No se puede dejar de compartir la visión del Papa Francisco esbozada en el capítulo octavo de la encíclica Fratelli tutti: «Las distintas religiones, a partir de la valoración de cada persona humana como criatura llamada a ser hijo o hija de Dios, ofrecen un aporte valioso para la construcción de la fraternidad y para la defensa de la justicia en la sociedad.» (FT 271) . Creo que, de una manera u otra, muchos de nosotros tenemos experiencia en iniciativas tanto formales como informales que van en esta dirección.

El siguiente número, sin embargo, advierte inmediatamente: » Los creyentes pensamos que, sin una apertura al Padre de todos, no habrá razones sólidas y estables para el llamado a la fraternidad. Estamos convencidos de que «sólo con esta conciencia de hijos que no son huérfanos podemos vivir en paz entre nosotros» » (FT 272). Poner de manifiesto el rostro de Dios como Padre que no es sólo la proyección de nuestra necesidad de seguridad e identidad es el requisito previo fundamental para aceptar y poner en práctica la invitación de la Encíclica…, y el punto en el que a nivel institucional las diferentes religiones se encuentran empantanadas.

Después de décadas de grandes trastornos geopolíticos (terrorismo y luego ISIS, el problema de la inmigración tanto en Europa como en los Estados Unidos, el fracaso de una pacificación del Medio Oriente, la expansión del modelo chino, la crisis de la democracia) caracterizado por la violencia y las divisiones, ahora también el conflicto en Ucrania, en la bisagra entre Oriente y Occidente, ha sacado a relucir aún más todos los límites de las diversas tradiciones religiosas (en este último caso, cristianas) tienen para desempeñar un papel importante en la construcción de la fraternidad, la justicia y la paz.

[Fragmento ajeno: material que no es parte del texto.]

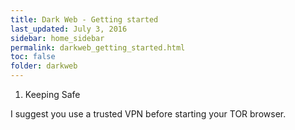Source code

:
 ```yaml
---
title: Dark Web - Getting started
last_updated: July 3, 2016
sidebar: home_sidebar
permalink: darkweb_getting_started.html
toc: false
folder: darkweb
---
```


1. Keeping Safe

I suggest you use a trusted VPN before starting your TOR browser.


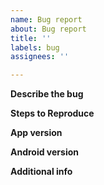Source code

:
 ```yaml
---
name: Bug report
about: Bug report
title: ''
labels: bug
assignees: ''

---
```


**Describe the bug**


**Steps to Reproduce**


**App version**


**Android version**


**Additional info**
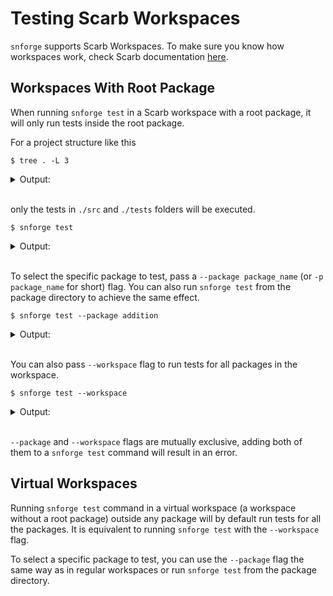 # Testing Scarb Workspaces

`snforge` supports Scarb Workspaces.
To make sure you know how workspaces work,
check Scarb documentation [here](https://docs.swmansion.com/scarb/docs/reference/workspaces.html).

## Workspaces With Root Package

When running `snforge test` in a Scarb workspace with a root package, it will only run tests inside the root package.  

For a project structure like this

```shell
$ tree . -L 3
```

<details>
<summary>Output:</summary>

```shell
.
├── Scarb.toml
├── crates
│   ├── addition
│   │   ├── Scarb.toml
│   │   ├── src
│   │   └── tests
│   └── fibonacci
│       ├── Scarb.toml
│       └── src
├── tests
│   └── test.cairo
└── src
    └── lib.cairo
```
</details>
<br>

only the tests in `./src` and `./tests` folders will be executed.

```shell
$ snforge test
```

<details>
<summary>Output:</summary>

```shell
Collected 3 test(s) from hello_workspaces package
Running 1 test(s) from src/
[PASS] hello_workspaces::tests::test_simple (l1_gas: ~0, l1_data_gas: ~0, l2_gas: ~40000)
Running 2 test(s) from tests/
[FAIL] hello_workspaces_integrationtest::test_failing::test_failing

Failure data:
    0x6661696c696e6720636865636b ('failing check')

[FAIL] hello_workspaces_integrationtest::test_failing::test_another_failing

Failure data:
    0x6661696c696e6720636865636b ('failing check')

Tests: 1 passed, 2 failed, 0 skipped, 0 ignored, 0 excluded, 0 filtered out

Failures:
    hello_workspaces_integrationtest::test_failing::test_failing
    hello_workspaces_integrationtest::test_failing::test_another_failing
```
</details>
<br>

To select the specific package to test, pass a `--package package_name` (or `-p package_name` for short) flag.
You can also run `snforge test` from the package directory to achieve the same effect.

<!-- { "package_name": "hello_workspaces" }  -->
```shell
$ snforge test --package addition
```

<details>
<summary>Output:</summary>

```shell
Collected 5 test(s) from addition package
Running 4 test(s) from tests/
[PASS] addition_integrationtest::nested::test_nested::test_two (l1_gas: ~0, l1_data_gas: ~0, l2_gas: ~40000)
[PASS] addition_integrationtest::nested::test_nested::test_two_and_two (l1_gas: ~0, l1_data_gas: ~0, l2_gas: ~40000)
[PASS] addition_integrationtest::nested::simple_case (l1_gas: ~0, l1_data_gas: ~0, l2_gas: ~40000)
[PASS] addition_integrationtest::nested::contract_test (l1_gas: ~0, l1_data_gas: ~0, l2_gas: ~40000)
Running 1 test(s) from src/
[PASS] addition::tests::it_works (l1_gas: ~0, l1_data_gas: ~0, l2_gas: ~40000)
Tests: 5 passed, 0 failed, 0 skipped, 0 ignored, 0 excluded, 0 filtered out
```
</details>
<br>

You can also pass `--workspace` flag to run tests for all packages in the workspace.

```shell
$ snforge test --workspace
```

<details>
<summary>Output:</summary>

```shell
Collected 5 test(s) from addition package
Running 4 test(s) from tests/
[PASS] addition_integrationtest::nested::test_nested::test_two (l1_gas: ~0, l1_data_gas: ~0, l2_gas: ~40000)
[PASS] addition_integrationtest::nested::simple_case (l1_gas: ~0, l1_data_gas: ~0, l2_gas: ~40000)
[PASS] addition_integrationtest::nested::test_nested::test_two_and_two (l1_gas: ~0, l1_data_gas: ~0, l2_gas: ~40000)
[PASS] addition_integrationtest::nested::contract_test (l1_gas: ~0, l1_data_gas: ~0, l2_gas: ~40000)
Running 1 test(s) from src/
[PASS] addition::tests::it_works (l1_gas: ~0, l1_data_gas: ~0, l2_gas: ~40000)
Tests: 5 passed, 0 failed, 0 skipped, 0 ignored, 0 excluded, 0 filtered out


Collected 6 test(s) from fibonacci package
Running 2 test(s) from src/
[PASS] fibonacci::tests::it_works (l1_gas: ~0, l1_data_gas: ~0, l2_gas: ~40000)
[PASS] fibonacci::tests::contract_test (l1_gas: ~0, l1_data_gas: ~0, l2_gas: ~40000)
Running 4 test(s) from tests/
[FAIL] fibonacci_tests::abc::efg::failing_test

Failure data:
    0x0 ('')

[PASS] fibonacci_tests::abc::efg::efg_test (l1_gas: ~0, l1_data_gas: ~0, l2_gas: ~40000)
[PASS] fibonacci_tests::lib_test (l1_gas: ~0, l1_data_gas: ~0, l2_gas: ~40000)
[PASS] fibonacci_tests::abc::abc_test (l1_gas: ~0, l1_data_gas: ~0, l2_gas: ~40000)
Tests: 5 passed, 1 failed, 0 skipped, 0 ignored, 0 excluded, 0 filtered out


Collected 3 test(s) from hello_workspaces package
Running 1 test(s) from src/
[PASS] hello_workspaces::tests::test_simple (l1_gas: ~0, l1_data_gas: ~0, l2_gas: ~40000)
Running 2 test(s) from tests/
[FAIL] hello_workspaces_integrationtest::test_failing::test_another_failing

Failure data:
    0x6661696c696e6720636865636b ('failing check')

[FAIL] hello_workspaces_integrationtest::test_failing::test_failing

Failure data:
    0x6661696c696e6720636865636b ('failing check')

Tests: 1 passed, 2 failed, 0 skipped, 0 ignored, 0 excluded, 0 filtered out

Failures:
    fibonacci_tests::abc::efg::failing_test
    hello_workspaces_integrationtest::test_failing::test_another_failing
    hello_workspaces_integrationtest::test_failing::test_failing
```
</details>
<br>

`--package` and `--workspace` flags are mutually exclusive, adding both of them to a `snforge test` command will result in an error.

## Virtual Workspaces

Running `snforge test` command in a virtual workspace (a workspace without a root package)
outside any package will by default run tests for all the packages. 
It is equivalent to running `snforge test` with the `--workspace` flag.

To select a specific package to test,
you can use the `--package` flag the same way as in regular workspaces or run `snforge test` from the package directory.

Si uno se detiene en la tradición, la cultura o la identidad (a menudo nacional), cada religión puede reducirse solo a una expresión del ego individual o colectivo y su necesidad natural e instintiva de obtener seguridad y protección a expensas de los otros vistos como enemigos. Tanto a nivel personal como comunitario, nadie está muy dispuesto a comprometer este «yo natural», incluso a eliminarlo (lo que simboliza el bautismo cristiano, el despertar budista, etc.) para que un nuevo yo filial y fraterno pueda nacer en Dios: los obstáculos para un verdadero diálogo interreligioso están todos aquí. Muchas iniciativas de tipo interreligioso, incluso loables en sí mismas, sin embargo, van dirigidas solo a fortalecer el ego religioso («¡qué buenos somos!»), siempre serán limitadas y siempre caerán en la provisionalidad y el sensacionalismo.

Mi experiencia, influenciada por mi vida en el Lejano Oriente, me dice que debemos partir del silencio para afectar el ego religioso y abrir nuevos caminos que superen los diversos dualismos identitarios que causan violencia, conflictos e injusticias. Soy consciente de que ciertos tipos de «meditación» de estilo oriental que están de moda son muy superficiales y tienden solo al bienestar individual. Pero no se puede negar que el silencio (a menudo también combinado con el ayuno purificador en el sentido de despojarse del uso superfluo y correcto de los bienes), que es característico de toda experiencia espiritual en toda tradición religiosa, puede ser una base importante para construir caminos comunes que también beneficien a nuestra sociedad distraída. destrozado, impulsivo, ciego a la realidad. Entiendo cada vez más que muchas personas, de todos los credos, sienten la necesidad del silencio, de la respiración consciente, de superar la dicotomía entre mente/cuerpo/espíritu a la que nos está adictando la sociedad digital, de conciencia… todas estas cosas, cuando tenemos el coraje de compartirlas junto con personas de diferentes religiones, en serio, ponen al descubierto nuestra alma y son una ventana a la verdad; crean comunión y evitan caer en la intimidad.

La tradición cristiana, especialmente el monacato y el misticismo, ha valorado estos aspectos desde los primeros siglos. Tal vez podría ser algo para comenzar cuando gran parte de nuestro «hacer» y «hablar» resultan ser estériles.